Introduction

Drug release and dissolution are critical for the dosage forms like tablets, capsules, creams, ointments, and implants1. Modified-release (MR) dosage forms are designed to release the drug gradually and steadily over the prescribed duration, and ensures that the medication remains effective over a prolonged period, without causing any adverse effects or sudden spikes in the drug concentration in the body2,3. Several process and formulation variables are involved in the drug development process; the best combination of ingredients is found by using the multivariate optimization method4. The pharmaceutical industry is concentrating on developing new technologies for oral drugs at low-cost and at the minimal amount of time5. Currently, Pharmaceutical formulation development relies on trial-and-error techniques; the discovery, development and maintenance of this process require a lot of time, money, and labour6,7. However, with the right approach and resources, it is possible to streamline this process and make it more efficient. Reducing healthcare costs and increasing production of Active Pharmaceutical Ingredients (APIs) can be quite challenging for the pharmaceutical industry. To develop successful strategies for manufacturing the new drug product, the industry must determine the ideal formulations. Traditional methods such as Response Surface Method (RSM), Composite Experimental Design (CED). Shows challenges in the modelling of these interactions8. One of the challenges in modelling the drug formulation is understanding the relationships between process variables and unique pharmacological responses9. Pharmaceutical experts may develop crucial features of novel medications, such as higher absorption and controlled administration, through the formulation of drug compositions10. The drug release kinetics can be compared using the range of mathematical models including zero-order, first-order, Higuchi model, Hixson Crowell, quadratic, and Weibull models.11,12,13.

Sutariya et al.14 studied the benefits of ANNs in pharmaceutical research. ANNs ability to predict complex nonlinear interactions and combine experimental and evidence-based data makes them a valuable tool in solving complex problems15. ANNs make predictions, detects trends and, draws decisions on information previously stored in the network.
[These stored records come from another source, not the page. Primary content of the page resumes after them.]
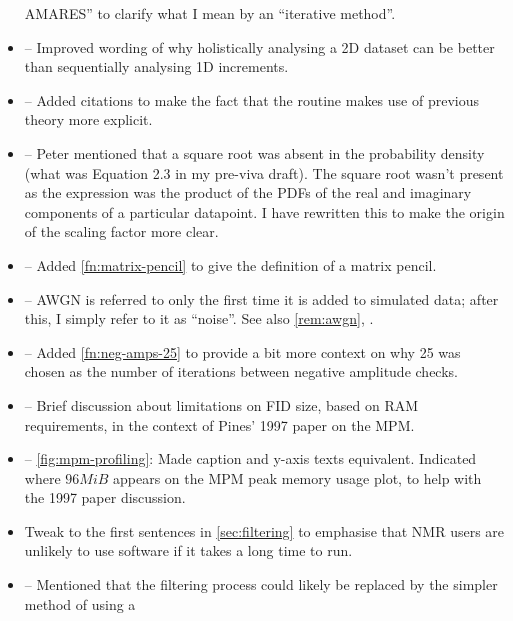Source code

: \documentclass[12pt]{article}
\begin{document}
\begin{itemize}
            AMARES'' to clarify what I mean by an ``iterative method''.
        \item {} -- Improved wording of why holistically
            analysing a 2D dataset can be better than sequentially analysing 1D
            increments.
        \item {} -- Added citations to make the fact
            that the routine makes use of previous theory more explicit.
        \item {} -- Peter mentioned that a square
            root was absent in the probability density (what was Equation 2.3
            in my pre-viva draft). The square root wasn't present as the
            expression was the product of the PDFs of the real and imaginary
            components of a particular datapoint. I have rewritten this to make
            the origin of the scaling factor more clear.
        \item {} -- Added \cref{fn:matrix-pencil} to
            give the definition of a matrix pencil.
        \item {} -- AWGN is referred to only the first time it
            is added to simulated data; after this, I simply refer to it as ``noise''.
            See also \cref{rem:awgn}, .
        \item {} -- Added \cref{fn:neg-amps-25} to
            provide a bit more context on why 25 was chosen as the number of
            iterations between negative amplitude checks.
        \item {} -- Brief discussion about limitations
            on FID size, based on RAM requirements, in the context of Pines'
            1997 paper on the MPM.
        \item {} -- \cref{fig:mpm-profiling}: Made
            caption and y-axis texts equivalent. Indicated where $96MiB$
            appears on the MPM peak memory usage plot, to help with the 1997
            paper discussion.
        \item {} Tweak to the first sentences in
            \cref{sec:filtering} to emphasise that NMR users are unlikely to
            use software if it takes a long time to run.
        \item {} -- Mentioned that the filtering
            process could likely be replaced by the simpler method of using a

\end{itemize}
\end{document}
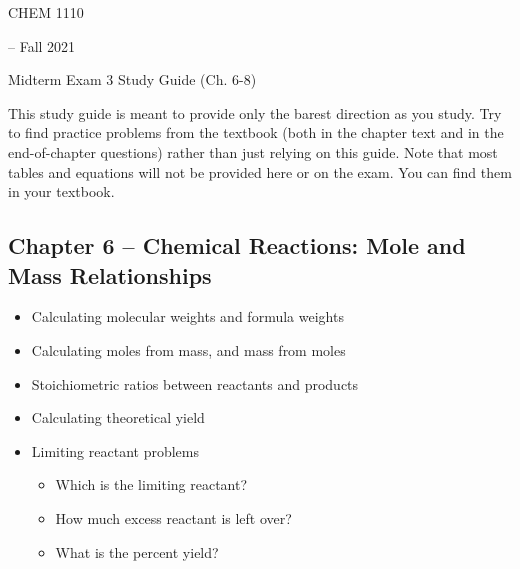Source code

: \documentclass[12pt, letterpaper]{memoir}
\begin{document}
	\mainmatter
	
	\begin{center}
		{\Huge CHEM 1110}
		{\LARGE-- Fall 2021
		
		Midterm Exam 3 Study Guide (Ch. 6-8)}
	\end{center}
	
	This study guide is meant to provide only the barest direction as you study. Try to find practice problems from the textbook (both in the chapter text and in the end-of-chapter questions) rather than just relying on this guide. Note that most tables and equations will not be provided here or on the exam. You can find them in your textbook. 

	\subsection*{Chapter 6 -- Chemical Reactions: Mole and Mass Relationships}
	\begin{itemize}
		\item Calculating molecular weights and formula weights
		\item Calculating moles from mass, and mass from moles
		\item Stoichiometric ratios between reactants and products
		\item Calculating theoretical yield
		\item Limiting reactant problems
		\begin{itemize}
			\item Which is the limiting reactant?
			\item How much excess reactant is left over?
			\item What is the percent yield?
		\end{itemize}
	\end{itemize}
\end{document}
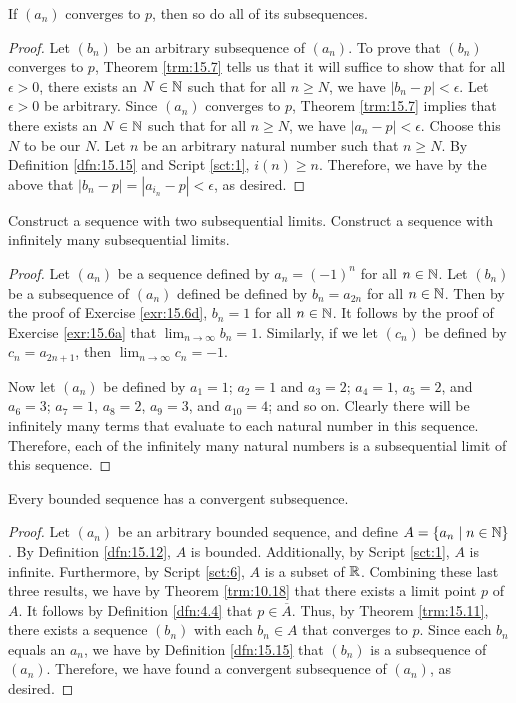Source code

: \documentclass[../main.tex]{subfiles}
\begin{document}
\begin{theorem}\label{trm:15.16}
    If $(a_n)$ converges to $p$, then so do all of its subsequences.
    \begin{proof}
        Let $(b_n)$ be an arbitrary subsequence of $(a_n)$. To prove that $(b_n)$ converges to $p$, Theorem \ref{trm:15.7} tells us that it will suffice to show that for all $\epsilon>0$, there exists an $N\in\mathbb{N}$ such that for all $n\geq N$, we have $|b_n-p|<\epsilon$. Let $\epsilon>0$ be arbitrary. Since $(a_n)$ converges to $p$, Theorem \ref{trm:15.7} implies that there exists an $N\in\mathbb{N}$ such that for all $n\geq N$, we have $|a_n-p|<\epsilon$. Choose this $N$ to be our $N$. Let $n$ be an arbitrary natural number such that $n\geq N$. By Definition \ref{dfn:15.15} and Script \ref{sct:1}, $i(n)\geq n$. Therefore, we have by the above that $|b_n-p|=|a_{i_n}-p|<\epsilon$, as desired.
    \end{proof}
\end{theorem}

\begin{exercise}\label{exr:15.17}
    Construct a sequence with two subsequential limits. Construct a sequence with infinitely many subsequential limits.
    \begin{proof}
        Let $(a_n)$ be a sequence defined by $a_n=(-1)^n$ for all $n\in\mathbb{N}$. Let $(b_n)$ be a subsequence of $(a_n)$ defined be defined by $b_n=a_{2n}$ for all $n\in\mathbb{N}$. Then by the proof of Exercise \ref{exr:15.6d}, $b_n=1$ for all $n\in\mathbb{N}$. It follows by the proof of Exercise \ref{exr:15.6a} that $\lim_{n\to\infty}b_n=1$. Similarly, if we let $(c_n)$ be defined by $c_n=a_{2n+1}$, then $\lim_{n\to\infty}c_n=-1$.\par
        Now let $(a_n)$ be defined by $a_1=1$; $a_2=1$ and $a_3=2$; $a_4=1$, $a_5=2$, and $a_6=3$; $a_7=1$, $a_8=2$, $a_9=3$, and $a_{10}=4$; and so on. Clearly there will be infinitely many terms that evaluate to each natural number in this sequence. Therefore, each of the infinitely many natural numbers is a subsequential limit of this sequence.
    \end{proof}
\end{exercise}

\begin{theorem}\label{trm:15.18}
    Every bounded sequence has a convergent subsequence.
    \begin{proof}
        Let $(a_n)$ be an arbitrary bounded sequence, and define $A=\{a_n\mid n\in\mathbb{N}\}$. By Definition \ref{dfn:15.12}, $A$ is bounded. Additionally, by Script \ref{sct:1}, $A$ is infinite. Furthermore, by Script \ref{sct:6}, $A$ is a subset of $\mathbb{R}$. Combining these last three results, we have by Theorem \ref{trm:10.18} that there exists a limit point $p$ of $A$. It follows by Definition \ref{dfn:4.4} that $p\in\overline{A}$. Thus, by Theorem \ref{trm:15.11}, there exists a sequence $(b_n)$ with each $b_n\in A$ that converges to $p$. Since each $b_n$ equals an $a_n$, we have by Definition \ref{dfn:15.15} that $(b_n)$ is a subsequence of $(a_n)$. Therefore, we have found a convergent subsequence of $(a_n)$, as desired.
    \end{proof}
\end{theorem}
\end{document}
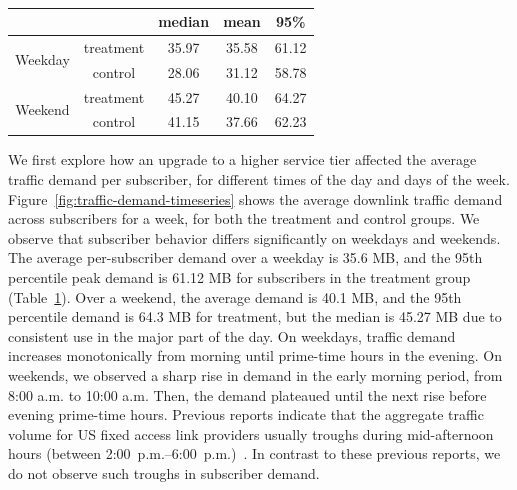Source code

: \begin{table}[t]
\centering
\begin{tabular}{c c | c c c |}
\cline{3-5}
        &           & median & mean  & 95\%  \\ \hline
\multicolumn{1}{|c|}{\multirow{2}{*}{Weekday}} 	& treatment & 35.97  & 35.58 & 61.12 \\
\multicolumn{1}{|c|}{}					        & control   & 28.06  & 31.12 & 58.78 \\\hline
\multicolumn{1}{|c|}{\multirow{2}{*}{Weekend}}	& treatment & 45.27  & 40.10 & 64.27 \\
\multicolumn{1}{|c|}{} 					        & control   & 41.15  & 37.66 & 62.23 \\\hline
\end{tabular}
\caption{}
\label{tab:traffic-demand-description}
\end{table}

We first explore how an upgrade to a higher service tier affected the
average traffic demand per subscriber, for different times of the day
and days of the week.  Figure~\ref{fig:traffic-demand-timeseries} shows
the average downlink traffic demand across subscribers for a week, for
both the treatment and control groups. We observe that subscriber
behavior differs significantly on weekdays and weekends.  The average
per-subscriber demand over a weekday is 35.6 MB, and the 95th percentile
peak demand is 61.12 MB for subscribers in the treatment group
(Table~\ref{tab:traffic-demand-description}).  Over a weekend, the
average demand is 40.1 MB, and the 95th percentile demand is 64.3 MB for
treatment, but the median is 45.27 MB due to consistent use in the major
part of the day.  On weekdays, traffic demand increases monotonically
from morning until prime-time hours in the evening. On weekends, we
observed a sharp rise in demand in the early morning period, from 8:00
a.m. to 10:00 a.m. Then, the demand plateaued until the next rise
before evening prime-time hours. Previous reports indicate that
the aggregate traffic volume for US fixed access link providers usually
troughs during mid-afternoon hours (between
2:00~p.m.--6:00~p.m.)~\cite{sandvine20141h}. In contrast to these
  previous reports, we do not observe such troughs in 
subscriber demand.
Once trained, the network can predict outcomes for the untested data and gives the best possible result. These makes them ideal for dealing with formulation optimization challenges in the development of drug products16. ANNs used to optimise drug release characteristics by several authors as reported in the literature2,4,17,18,19.

As a universal approximator, Multilayer Perceptron (MLP) can approximate any nonlinear function with arbitrary accuracy when sufficient processing elements are provided. Prediction of drug release profiles can also be assumed as a function approximation problem and it is achieved by the MLP network. The drug components which meet the desired criteria of drug release can be determined using the Feedforward neural network in the MATLAB software20.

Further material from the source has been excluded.